We mentioned in previous commentaries that we have been watching MTN closely. During the quarter, we used the weakness in its share price to significantly add to our position. It is now the third largest position in the fund. MTN is a business that has been undermanaged for a number of years and although there have been several positive developments in recent months, this has yet to reflect in market sentiment towards the stock and in its share price. The history of operational disappointments in Nigeria and South Africa, which have decimated the earnings base; the current negative investor sentiment towards volatile markets like Nigeria, Iran and Syria; and the regulatory headwinds across its various geographies have scared off many in the market. However given this low base, coupled with the sweeping management changes that took place over the past 12 months, we are very excited about the opportunity for a significant turnaround. MTN have now appointed a new CEO (Rob Shuter from Vodafone), CFO (Ralph Mupita from Old Mutual), CTO (Chief Technology Officer - Babak Faloudi from Vodafone) and Head of Strategy (Stephen van Coller from ABSA), and significantly bolstered the depth of management across the entire business. If execution is successful, we think the upside from current share price levels will be significant.

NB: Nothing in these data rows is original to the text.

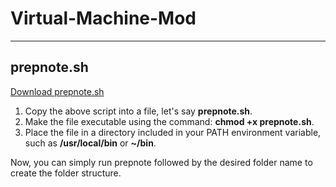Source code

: # Virtual-Machine-Mod
---
## prepnote.sh
[Download prepnote.sh](prepnote.sh)

1. Copy the above script into a file, let's say **prepnote.sh**.
2. Make the file executable using the command: **chmod +x prepnote.sh**.
3. Place the file in a directory included in your PATH environment variable, such as **/usr/local/bin** or **~/bin**.

Now, you can simply run prepnote followed by the desired folder name to create the folder structure.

Steinhoff had a very busy quarter from a mergers and acquisitions (M&A) perspective. It completed the acquisitions of Mattress Firm (USA), Poundland (UK), Cofel (bedding manufacturer in Spain) and Tekkie Town (SA). In October they also announced their intention to acquire Fantastic Holdings in Australia. To top it all off, in December Steinhoff announced that they have commenced discussions with Shoprite to potentially merge their respective African retail businesses to create an African retail champion with combined revenues and EBITDA of approximately R200bn and R15bn respectively. We will continue to monitor events closely as they unfold but, as we have highlighted before, this is an acquisitive management team that is looking to consolidate and grow their market share in their key geographical markets. We continue to back them and believe they can create significant value for shareholders through value accretive M&A transactions.
Aspen is a stock where we have been steadily increasing the fund’s position size on price weakness. The stock has de-rated significantly from over R430 (just less than two years ago) to below R300 today, and currently trades on an attractive 16x 1-year forward price-to-earnings multiple and 13x our assessment of normal earnings. We like how the business has transitioned from a SA-focused commoditised generic player into a global pharmaceutical business that is focusing on niche products such as injectables, specialised active pharmaceutical ingredients (APIs), hormonal products, infant milk, anti-coagulants and anaesthetics. These specialised products are difficult to manufacture which protects Aspen from the threat of Asian competitors that tend to focus on simple, long production run products. Its products are also highly cash-generative and are usually postpatent, which also reduces the risk of a revenue fall-off from generic competition. While it operates in a highly regulated industry, this risk is mitigated to some extent by its extensive geographic footprint, with key markets being Latin America, Europe (East and West), SA, Africa and Australasia. There is also still significant M&A optionality. We rate the management team highly and they have produced a fantastic long-term track record, especially when it comes to successfully buying and extracting value from acquired product portfolios. We also like the fact that management are material shareholders - thereby aligning their interests with minority shareholders.